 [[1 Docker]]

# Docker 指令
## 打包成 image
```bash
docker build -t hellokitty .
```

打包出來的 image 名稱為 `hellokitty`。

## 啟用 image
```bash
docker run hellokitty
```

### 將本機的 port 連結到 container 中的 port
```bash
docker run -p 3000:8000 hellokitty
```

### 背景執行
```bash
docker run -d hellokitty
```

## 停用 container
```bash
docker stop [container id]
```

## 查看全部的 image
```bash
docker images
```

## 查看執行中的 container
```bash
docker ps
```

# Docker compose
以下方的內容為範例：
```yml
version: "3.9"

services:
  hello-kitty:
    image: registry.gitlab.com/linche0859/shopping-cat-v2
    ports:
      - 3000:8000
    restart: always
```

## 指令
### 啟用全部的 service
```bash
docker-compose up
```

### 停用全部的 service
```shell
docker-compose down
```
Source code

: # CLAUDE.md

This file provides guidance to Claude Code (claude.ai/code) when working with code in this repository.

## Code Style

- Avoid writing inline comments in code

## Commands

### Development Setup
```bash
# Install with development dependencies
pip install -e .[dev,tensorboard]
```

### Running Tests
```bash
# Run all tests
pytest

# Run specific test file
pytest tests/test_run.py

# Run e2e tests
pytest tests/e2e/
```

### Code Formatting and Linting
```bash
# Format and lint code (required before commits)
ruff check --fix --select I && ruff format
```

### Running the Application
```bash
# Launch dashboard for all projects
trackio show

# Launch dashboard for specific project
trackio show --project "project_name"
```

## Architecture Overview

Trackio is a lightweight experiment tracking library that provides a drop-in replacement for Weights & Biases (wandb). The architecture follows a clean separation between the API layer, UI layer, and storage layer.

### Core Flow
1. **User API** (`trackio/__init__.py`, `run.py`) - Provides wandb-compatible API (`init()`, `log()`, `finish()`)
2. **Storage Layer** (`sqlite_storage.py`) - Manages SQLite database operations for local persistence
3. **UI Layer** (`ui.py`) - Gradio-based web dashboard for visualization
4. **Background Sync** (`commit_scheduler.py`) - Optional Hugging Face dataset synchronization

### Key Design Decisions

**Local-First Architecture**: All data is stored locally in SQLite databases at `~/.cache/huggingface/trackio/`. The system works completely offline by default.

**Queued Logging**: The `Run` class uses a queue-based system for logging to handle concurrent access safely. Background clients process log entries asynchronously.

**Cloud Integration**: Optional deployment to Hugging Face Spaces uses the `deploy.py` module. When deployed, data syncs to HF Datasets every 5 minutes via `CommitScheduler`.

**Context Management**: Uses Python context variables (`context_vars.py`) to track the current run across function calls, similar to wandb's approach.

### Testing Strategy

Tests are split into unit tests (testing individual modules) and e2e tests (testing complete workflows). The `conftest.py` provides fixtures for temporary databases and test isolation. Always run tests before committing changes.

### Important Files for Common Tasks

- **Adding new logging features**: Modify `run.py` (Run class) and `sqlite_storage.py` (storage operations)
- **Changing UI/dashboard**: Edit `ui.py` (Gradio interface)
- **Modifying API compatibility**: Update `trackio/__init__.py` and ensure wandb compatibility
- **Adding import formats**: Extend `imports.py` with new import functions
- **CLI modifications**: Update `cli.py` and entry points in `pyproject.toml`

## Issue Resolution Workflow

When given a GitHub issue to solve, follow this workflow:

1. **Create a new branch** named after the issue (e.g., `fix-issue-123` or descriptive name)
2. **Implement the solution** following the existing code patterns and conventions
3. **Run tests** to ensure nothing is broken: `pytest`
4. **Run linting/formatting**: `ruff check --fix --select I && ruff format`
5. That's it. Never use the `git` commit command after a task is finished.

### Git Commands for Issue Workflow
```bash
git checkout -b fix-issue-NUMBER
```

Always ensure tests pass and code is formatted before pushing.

* _Problem to solve_
Return the entries above in full and exactly as written.

* _The completed task_
 [[1 Docker]]

# Docker 指令
## 打包成 image
```bash
docker build -t hellokitty .
```

打包出來的 image 名稱為 `hellokitty`。

## 啟用 image
```bash
docker run hellokitty
```

### 將本機的 port 連結到 container 中的 port
```bash
docker run -p 3000:8000 hellokitty
```

### 背景執行
```bash
docker run -d hellokitty
```

## 停用 container
```bash
docker stop [container id]
```

## 查看全部的 image
```bash
docker images
```

## 查看執行中的 container
```bash
docker ps
```

# Docker compose
以下方的內容為範例：
```yml
version: "3.9"

services:
  hello-kitty:
    image: registry.gitlab.com/linche0859/shopping-cat-v2
    ports:
      - 3000:8000
    restart: always
```

## 指令
### 啟用全部的 service
```bash
docker-compose up
```

### 停用全部的 service
```shell
docker-compose down
```
Source code

: # CLAUDE.md

This file provides guidance to Claude Code (claude.ai/code) when working with code in this repository.

## Code Style

- Avoid writing inline comments in code

## Commands

### Development Setup
```bash
# Install with development dependencies
pip install -e .[dev,tensorboard]
```

### Running Tests
```bash
# Run all tests
pytest

# Run specific test file
pytest tests/test_run.py

# Run e2e tests
pytest tests/e2e/
```

### Code Formatting and Linting
```bash
# Format and lint code (required before commits)
ruff check --fix --select I && ruff format
```

### Running the Application
```bash
# Launch dashboard for all projects
trackio show

# Launch dashboard for specific project
trackio show --project "project_name"
```

## Architecture Overview

Trackio is a lightweight experiment tracking library that provides a drop-in replacement for Weights & Biases (wandb). The architecture follows a clean separation between the API layer, UI layer, and storage layer.

### Core Flow
1. **User API** (`trackio/__init__.py`, `run.py`) - Provides wandb-compatible API (`init()`, `log()`, `finish()`)
2. **Storage Layer** (`sqlite_storage.py`) - Manages SQLite database operations for local persistence
3. **UI Layer** (`ui.py`) - Gradio-based web dashboard for visualization
4. **Background Sync** (`commit_scheduler.py`) - Optional Hugging Face dataset synchronization

### Key Design Decisions

**Local-First Architecture**: All data is stored locally in SQLite databases at `~/.cache/huggingface/trackio/`. The system works completely offline by default.

**Queued Logging**: The `Run` class uses a queue-based system for logging to handle concurrent access safely. Background clients process log entries asynchronously.

**Cloud Integration**: Optional deployment to Hugging Face Spaces uses the `deploy.py` module. When deployed, data syncs to HF Datasets every 5 minutes via `CommitScheduler`.

**Context Management**: Uses Python context variables (`context_vars.py`) to track the current run across function calls, similar to wandb's approach.

### Testing Strategy

Tests are split into unit tests (testing individual modules) and e2e tests (testing complete workflows). The `conftest.py` provides fixtures for temporary databases and test isolation. Always run tests before committing changes.

### Important Files for Common Tasks

- **Adding new logging features**: Modify `run.py` (Run class) and `sqlite_storage.py` (storage operations)
- **Changing UI/dashboard**: Edit `ui.py` (Gradio interface)
- **Modifying API compatibility**: Update `trackio/__init__.py` and ensure wandb compatibility
- **Adding import formats**: Extend `imports.py` with new import functions
- **CLI modifications**: Update `cli.py` and entry points in `pyproject.toml`

## Issue Resolution Workflow

When given a GitHub issue to solve, follow this workflow:

1. **Create a new branch** named after the issue (e.g., `fix-issue-123` or descriptive name)
2. **Implement the solution** following the existing code patterns and conventions
3. **Run tests** to ensure nothing is broken: `pytest`
4. **Run linting/formatting**: `ruff check --fix --select I && ruff format`
5. That's it. Never use the `git` commit command after a task is finished.

### Git Commands for Issue Workflow
```bash
git checkout -b fix-issue-NUMBER
```

Always ensure tests pass and code is formatted before pushing.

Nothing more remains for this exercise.